## What is required
Show the lines below that contain the string "tabular".

☆ ☆ ☆ ☆ ☆ ☆ ☆

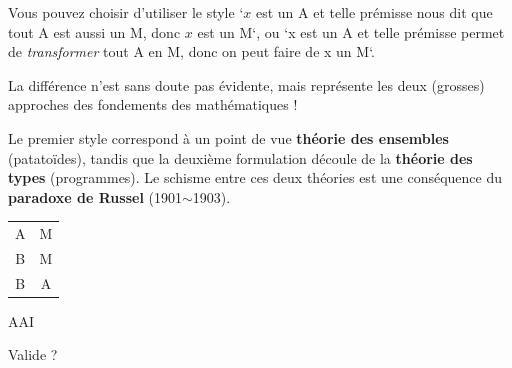 \begin{frame}
	
Vous pouvez choisir d'utiliser le style `$x$ est un A et telle prémisse nous dit que tout A est aussi un M, donc $x$ est un M`\pause, ou `x est un A et telle prémisse permet de \textit{transformer} tout A en M, donc on peut faire de x un M`. \newline \pause

La différence n'est sans doute pas évidente, mais représente les deux (grosses) approches des fondements des mathématiques ! \pause \newline

Le premier style correspond à un point de vue \textbf{théorie des ensembles} (patatoïdes), tandis que la deuxième formulation découle de la \textbf{théorie des types} (programmes). \pause Le schisme entre ces deux théories est une conséquence du \textbf{paradoxe de Russel} (1901$\sim$1903).

\end{frame}



\begin{frame}
	
	\begin{description}[labelindent=6pt,style=multiline,leftmargin=1.3in]
		 \setlength\itemsep{1em}

\item[$2^{\grave{e}me}$ figure] \begin{tabular}{cc}
A & M \\
	B & M \\
\cline{1-2}
		B & A \\
\end{tabular}
\item[Mode] AAI \pause
\item[Question] Valide ? 

	\end{description} 
\end{frame}



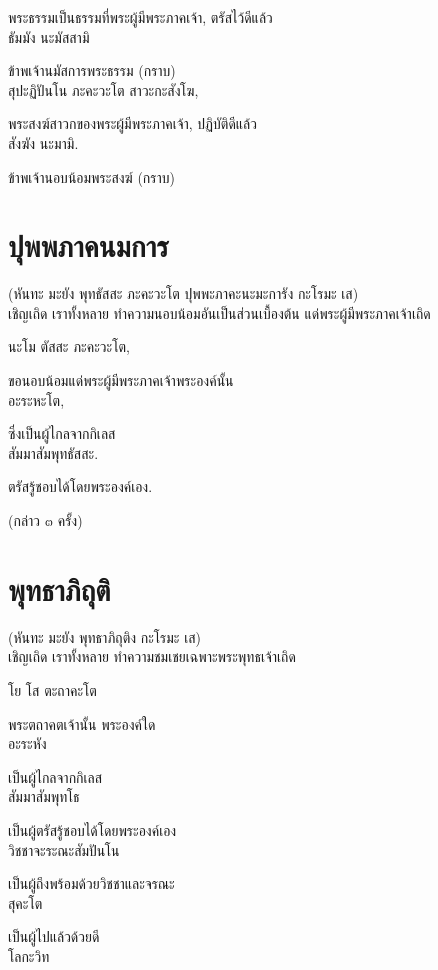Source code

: \documentclass{article}
\begin{document}
พระธรรมเป็นธรรมที่พระผู้มีพระภาคเจ้า, ตรัสไว้ดีแล้ว\\
ธัมมัง นะมัสสามิ

ข้าพเจ้านมัสการพระธรรม (กราบ)\\
สุปะฏิปันโน ภะคะวะโต สาวะกะสังโฆ,

พระสงฆ์สาวกของพระผู้มีพระภาคเจ้า, ปฏิบัติดีแล้ว\\
สังฆัง นะมามิ.

ข้าพเจ้านอบน้อมพระสงฆ์ (กราบ)

\pagebreak
\section{ปุพพภาคนมการ}
\begin{center}
(หันทะ มะยัง พุทธัสสะ ภะคะวะโต ปุพพะภาคะนะมะการัง กะโรมะ เส)\\
เชิญเถิด เราทั้งหลาย ทำความนอบน้อมอันเป็นส่วนเบื้องต้น แด่พระผู้มีพระภาคเจ้าเถิด
\end{center}
นะโม ตัสสะ ภะคะวะโต,

ขอนอบน้อมแด่พระผู้มีพระภาคเจ้าพระองค์นั้น\\
อะระหะโต,

ซึ่งเป็นผู้ไกลจากกิเลส\\
สัมมาสัมพุทธัสสะ.

ตรัสรู้ชอบได้โดยพระองค์เอง.	
\begin{center}
(กล่าว ๓ ครั้ง)
\end{center}

\pagebreak

\section{พุทธาภิถุติ}
\begin{center}
(หันทะ มะยัง พุทธาภิถุติง กะโรมะ เส)\\
เชิญเถิด เราทั้งหลาย ทำความชมเชยเฉพาะพระพุทธเจ้าเถิด
\end{center}
โย โส ตะถาคะโต

พระตถาคตเจ้านั้น พระองค์ใด\\
อะระหัง

เป็นผู้ไกลจากกิเลส\\
สัมมาสัมพุทโธ

เป็นผู้ตรัสรู้ชอบได้โดยพระองค์เอง\\
วิชชาจะระณะสัมปันโน

เป็นผู้ถึงพร้อมด้วยวิชชาและจรณะ\\
สุคะโต

เป็นผู้ไปแล้วด้วยดี\\
โลกะวิท
\end{document}
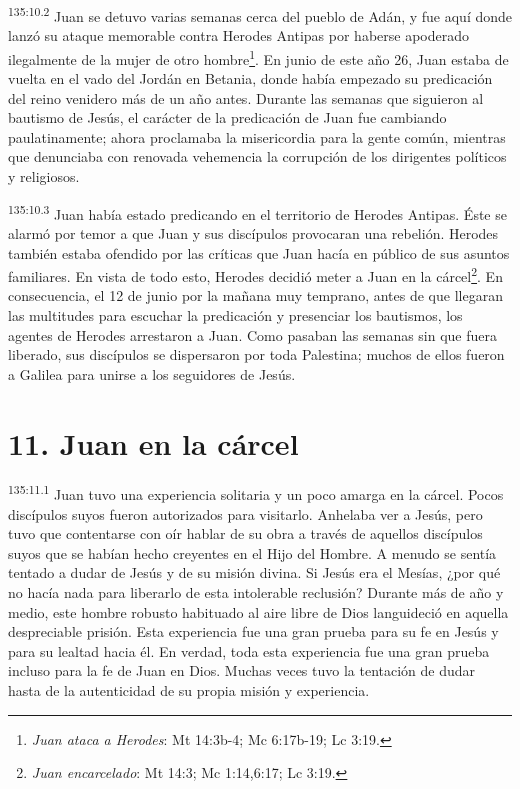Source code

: \par
\textsuperscript{135:10.2} Juan se detuvo varias semanas cerca del pueblo de Adán, y fue aquí donde lanzó su ataque memorable contra Herodes Antipas por haberse apoderado ilegalmente de la mujer de otro hombre\footnote{\textit{Juan ataca a Herodes}: Mt 14:3b-4; Mc 6:17b-19; Lc 3:19.}. En junio de este año 26, Juan estaba de vuelta en el vado del Jordán en Betania, donde había empezado su predicación del reino venidero más de un año antes. Durante las semanas que siguieron al bautismo de Jesús, el carácter de la predicación de Juan fue cambiando paulatinamente; ahora proclamaba la misericordia para la gente común, mientras que denunciaba con renovada vehemencia la corrupción de los dirigentes políticos y religiosos.

\par
\textsuperscript{135:10.3} Juan había estado predicando en el territorio de Herodes Antipas. Éste se alarmó por temor a que Juan y sus discípulos provocaran una rebelión. Herodes también estaba ofendido por las críticas que Juan hacía en público de sus asuntos familiares. En vista de todo esto, Herodes decidió meter a Juan en la cárcel\footnote{\textit{Juan encarcelado}: Mt 14:3; Mc 1:14,6:17; Lc 3:19.}. En consecuencia, el 12 de junio por la mañana muy temprano, antes de que llegaran las multitudes para escuchar la predicación y presenciar los bautismos, los agentes de Herodes arrestaron a Juan. Como pasaban las semanas sin que fuera liberado, sus discípulos se dispersaron por toda Palestina; muchos de ellos fueron a Galilea para unirse a los seguidores de Jesús.

\section*{11. Juan en la cárcel}
\par
\textsuperscript{135:11.1} Juan tuvo una experiencia solitaria y un poco amarga en la cárcel. Pocos discípulos suyos fueron autorizados para visitarlo. Anhelaba ver a Jesús, pero tuvo que contentarse con oír hablar de su obra a través de aquellos discípulos suyos que se habían hecho creyentes en el Hijo del Hombre. A menudo se sentía tentado a dudar de Jesús y de su misión divina. Si Jesús era el Mesías, ¿por qué no hacía nada para liberarlo de esta intolerable reclusión? Durante más de año y medio, este hombre robusto habituado al aire libre de Dios languideció en aquella despreciable prisión. Esta experiencia fue una gran prueba para su fe en Jesús y para su lealtad hacia él. En verdad, toda esta experiencia fue una gran prueba incluso para la fe de Juan en Dios. Muchas veces tuvo la tentación de dudar hasta de la autenticidad de su propia misión y experiencia.

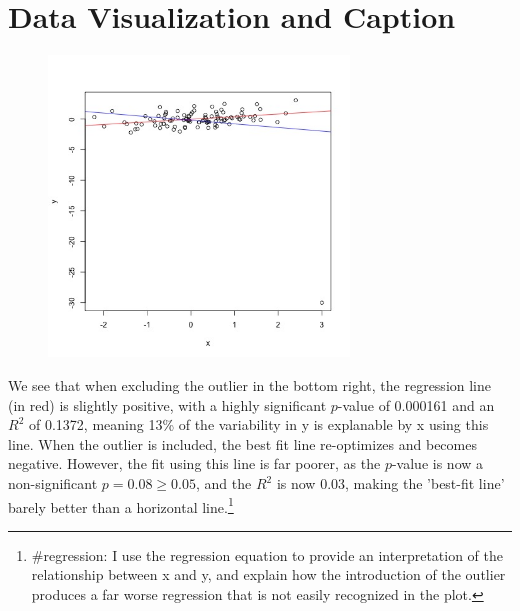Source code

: \documentclass[11pt, oneside]{article}
\begin{document}
\section*{Data Visualization and Caption}
\begin{figure}[h]
	\includegraphics[width = 8cm, height = 8cm]{q1.jpg}
\end{figure}
We see that when excluding the outlier in the bottom right, the regression line (in red) is slightly positive, with a highly significant $p$-value of 0.000161 and an $R^2$ of 0.1372, meaning 13\% of the variability in y is explanable by x using this line. When the outlier is included, the best fit line re-optimizes and becomes negative. However, the fit using this line is far poorer, as the $p$-value is now a non-significant $p = 0.08 \geq 0.05$, and the $R^2$ is now 0.03, making the 'best-fit line' barely better than a horizontal line.\footnote{\#regression: I use the regression equation to provide an interpretation of the relationship between x and y, and explain how the introduction of the outlier produces a far worse regression that is not easily recognized in the plot.}

\newpage
\end{document}
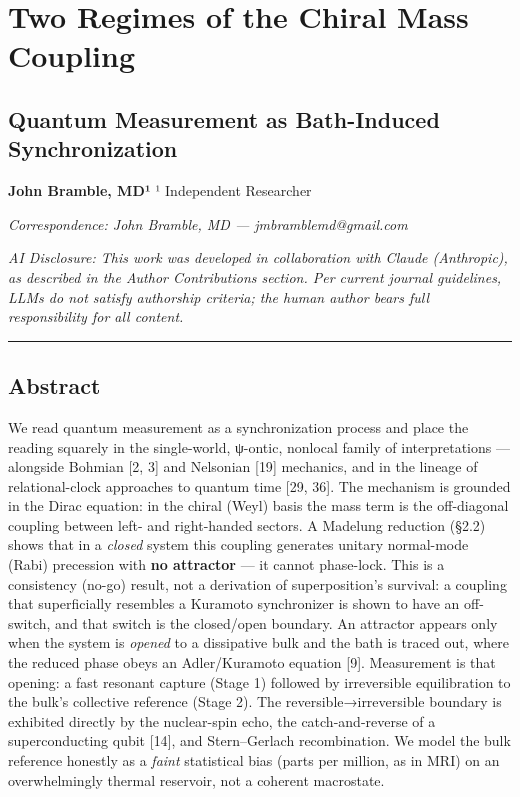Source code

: \documentclass[
]{article}
\author{}
\date{}
\begin{document}
{
\setcounter{tocdepth}{3}
\tableofcontents
}
\section{Two Regimes of the Chiral Mass
Coupling}\label{two-regimes-of-the-chiral-mass-coupling}

\subsection{Quantum Measurement as Bath-Induced
Synchronization}\label{quantum-measurement-as-bath-induced-synchronization}

\textbf{John Bramble, MD¹} ¹ Independent Researcher

\emph{Correspondence: John Bramble, MD --- jmbramblemd@gmail.com}

\emph{AI Disclosure: This work was developed in collaboration with
Claude (Anthropic), as described in the Author Contributions section.
Per current journal guidelines, LLMs do not satisfy authorship criteria;
the human author bears full responsibility for all content.}

\begin{center}\rule{0.5\linewidth}{0.5pt}\end{center}

\subsection{Abstract}\label{abstract}

We read quantum measurement as a synchronization process and place the
reading squarely in the single-world, ψ-ontic, nonlocal family of
interpretations --- alongside Bohmian {[}2, 3{]} and Nelsonian {[}19{]}
mechanics, and in the lineage of relational-clock approaches to quantum
time {[}29, 36{]}. The mechanism is grounded in the Dirac equation: in
the chiral (Weyl) basis the mass term is the off-diagonal coupling
between left- and right-handed sectors. A Madelung reduction (§2.2)
shows that in a \emph{closed} system this coupling generates unitary
normal-mode (Rabi) precession with \textbf{no attractor} --- it cannot
phase-lock. This is a consistency (no-go) result, not a derivation of
superposition's survival: a coupling that superficially resembles a
Kuramoto synchronizer is shown to have an off-switch, and that switch is
the closed/open boundary. An attractor appears only when the system is
\emph{opened} to a dissipative bulk and the bath is traced out, where
the reduced phase obeys an Adler/Kuramoto equation {[}9{]}. Measurement
is that opening: a fast resonant capture (Stage 1) followed by
irreversible equilibration to the bulk's collective reference (Stage 2).
The reversible→irreversible boundary is exhibited directly by the
nuclear-spin echo, the catch-and-reverse of a superconducting qubit
{[}14{]}, and Stern--Gerlach recombination. We model the bulk reference
honestly as a \emph{faint} statistical bias (parts per million, as in
MRI) on an overwhelmingly thermal reservoir, not a coherent macrostate.
\end{document}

☆ ☆ ☆ ☆ ☆ ☆ ☆

## Result of the task
\item[$2^{\grave{e}me}$ figure] \begin{tabular}{cc}
\end{tabular}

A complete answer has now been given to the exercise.